Inside a local grocery store

Smart Fixes for Smart Shops: Transforming Communities Through Micro-Retailers

Mom and pop shops are the economic – and often social – backbone of Nairobi, especially in the city’s informal settlements. Store owners like Cosmas are learning simple business fixes that can help their stores, and the communities they serve, to thrive.

 

Cosmas Mwangi standing at his shop window in Nairobi

It’s early in the morning in the Dandora settlement of Nairobi, but the shutters to Best Price Shop are already open. Cosmas Mwangi, the store’s owner stands near the window, ready to attend passing school children who call out for bread snacks – or, more likely, candies – through the barred windows of the storefront. Cosmas has displayed these and other popular products right by the window where passersby can easily identify them from the street rather than having to come to the store to browse, and it’s made a difference in his sales.

Cosmas learned this simple layout strategy through the Smart Duka program, a project launched by TechnoServe in collaboration with the Citi Foundation and elea Foundation in 2015. “Duka” is the local term for any store like Best Price Shop in Kenya, a small independent stand or store selling household goods and snacks. Dukas like Cosmas’s Best Price Shop supply 80% of Nairobi’s consumer goods and are critical suppliers and employers for some of the city’s most vulnerable populations.

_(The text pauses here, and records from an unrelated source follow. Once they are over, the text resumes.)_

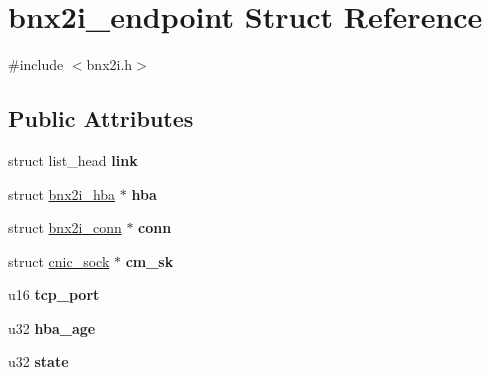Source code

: \hypertarget{structbnx2i__endpoint}{
\section{bnx2i\_\-endpoint Struct Reference}
\label{structbnx2i__endpoint}
}


{\ttfamily \#include $<$bnx2i.h$>$}

\subsection*{Public Attributes}
\begin{DoxyCompactItemize}
\item 
\hypertarget{structbnx2i__endpoint_a664cead45bece82ba2c9f614005cd715}{
struct list\_\-head {\bfseries link}}
\label{structbnx2i__endpoint_a664cead45bece82ba2c9f614005cd715}

\item 
\hypertarget{structbnx2i__endpoint_a799a346fdf92364c193f1b1f27f2162f}{
struct \hyperlink{structbnx2i__hba}{bnx2i\_\-hba} $\ast$ {\bfseries hba}}
\label{structbnx2i__endpoint_a799a346fdf92364c193f1b1f27f2162f}

\item 
\hypertarget{structbnx2i__endpoint_aa5edae43cb71e101dc3c1b9544f6b3ea}{
struct \hyperlink{structbnx2i__conn}{bnx2i\_\-conn} $\ast$ {\bfseries conn}}
\label{structbnx2i__endpoint_aa5edae43cb71e101dc3c1b9544f6b3ea}

\item 
\hypertarget{structbnx2i__endpoint_ac4776792fa4fab5e3be7e8e3b2699a1b}{
struct \hyperlink{structcnic__sock}{cnic\_\-sock} $\ast$ {\bfseries cm\_\-sk}}
\label{structbnx2i__endpoint_ac4776792fa4fab5e3be7e8e3b2699a1b}

\item 
\hypertarget{structbnx2i__endpoint_aa7113e5ef5adc9bc45ad0c96a93dca3d}{
u16 {\bfseries tcp\_\-port}}
\label{structbnx2i__endpoint_aa7113e5ef5adc9bc45ad0c96a93dca3d}

\item 
\hypertarget{structbnx2i__endpoint_ae32687df6a0b2dcbf93c7f9ecc61ddf0}{
u32 {\bfseries hba\_\-age}}
\label{structbnx2i__endpoint_ae32687df6a0b2dcbf93c7f9ecc61ddf0}

\item 
\hypertarget{structbnx2i__endpoint_ac7bdefa6383531d739c7ce3f2b8360ab}{
u32 {\bfseries state}}
\label{structbnx2i__endpoint_ac7bdefa6383531d739c7ce3f2b8360ab}


\end{DoxyCompactItemize}
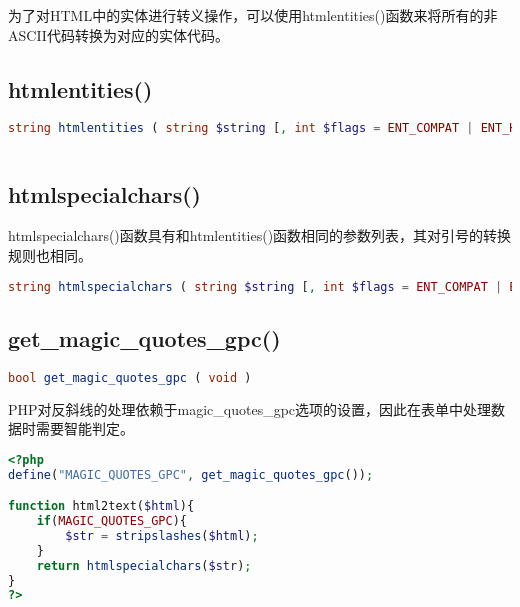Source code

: 为了对HTML中的实体进行转义操作，可以使用htmlentities()函数来将所有的非ASCII代码转换为对应的实体代码。

\subsection{htmlentities()}





\begin{lstlisting}[language=PHP]
string htmlentities ( string $string [, int $flags = ENT_COMPAT | ENT_HTML401 [, string $encoding = ini_get("default_charset") [, bool $double_encode = true ]]] )
\end{lstlisting}


\begin{lstlisting}[language=PHP]

\end{lstlisting}


\subsection{htmlspecialchars()}

htmlspecialchars()函数具有和htmlentities()函数相同的参数列表，其对引号的转换规则也相同。



\begin{lstlisting}[language=PHP]
string htmlspecialchars ( string $string [, int $flags = ENT_COMPAT | ENT_HTML401 [, string $encoding = ini_get("default_charset") [, bool $double_encode = true ]]] )
\end{lstlisting}

\subsection{get\_magic\_quotes\_gpc()}




\begin{lstlisting}[language=PHP]
bool get_magic_quotes_gpc ( void )
\end{lstlisting}

PHP对反斜线的处理依赖于magic\_quotes\_gpc选项的设置，因此在表单中处理数据时需要智能判定。


\begin{lstlisting}[language=PHP]
<?php
define("MAGIC_QUOTES_GPC", get_magic_quotes_gpc());

function html2text($html){
	if(MAGIC_QUOTES_GPC){
		$str = stripslashes($html);
	}
	return htmlspecialchars($str);
}
?>
\end{lstlisting}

Dukas are the economic – and often social – backbone of Nairobi, especially in the city’s informal settlements. Dukas are part of Kenya’s “informal economy,” which accounts for 70% of the nation’s retail sales. In fact, they supply 80% of Nairobi’s consumer goods, and are critical suppliers and employers for some of the city’s most vulnerable populations. Fifty-seven percent of duka owners are women – who often manage the shops while looking after their children – and most are young entrepreneurs like Cosmas, who is only 23.

View from outside Cosmas Mwangi's shop

For Cosmas, Best Price Shop is the key to a future he’s worked hard to create for himself. Dandora is known for high crime rates, due in part to large amounts of unemployed youth in the community who are often driven to crime in order to get by. Determined to create a sustainable income to keep himself off the streets like many of his peers, Cosmas opened Best Price with savings from his previous job assisting in another duka. His father also pitched in to help rearrange the store layout and buy the initial stock.

Improving the profitability of enterprises like Best Shop has the potential to improve hundreds of thousands of lives in Nairobi by creating more prosperous employment opportunities, and by increasing access to a wider range of household goods and foods at more affordable prices. However, only 10% of duka owners have received business training, and many struggle to make a profit due to limited business skills, poor financial management, and limited inventory.

I have learned how to treat my customers well, leading to the growth of my clientele.”

The Smart Duka program helps store owners make their businesses thrive, providing targeted training to help them reduce costs, increase profits, and drive economic growth in their communities. Through a combination of group trainings and one-on-one, in-store mentorship, TechnoServe business counselors teach participants key business practices such as merchandising, cash management, inventory control, store layout, and product placement.

Display of snacks for school children
With several dukas on one block, displaying fast-selling products (like snacks for school children) in the window has helped Cosmas increase his sales.

Before joining Smart Duka in 2016, Cosmas operated his shop using the knowledge he’d earned as a shop attendant, but he worried that he wouldn’t be able to make ends meet forever, and he was already struggling to pay his rent.  “I did not know how to keep records, utilize my money wisely, source for good stock, and most importantly, how to treat my customers….I was not able to plan well, which made me afraid that my business would fail,” he recalls.

Working alongside his business counselor, Cosmas minimized operational costs and developed improved relationships with clients and suppliers, helping him to increase his stock, sales, and profit margin. He reports, “I have learned how to treat my customers well, leading to the growth of my clientele. With the relationship I’ve established with my suppliers, I am able to get stock at lower prices and with discounts, which has enabled me to sell my goods to my customers at cheaper prices. That is why I decided to call my shop ‘Best Price Shop.’”

Strategically placed products within Best Price
Looking through the window of Best Price, the merchandise is displayed neatly with similar products grouped together. This helps customers to remember other items they need to buy, and boosts the value of the sale.

Today, Cosmas’s daily sales turnover has increased by 40%, and he’s begun selling eggs on wholesale thanks to the good rapport he’s established with his suppliers. Confident in his growing business skills and the sustainability of his duka, Cosmas aims to grow the business into a supermarket and wholesaler in two years. In the meantime, he plans to purchase a refrigerator in order to broaden the selection available at Best Price.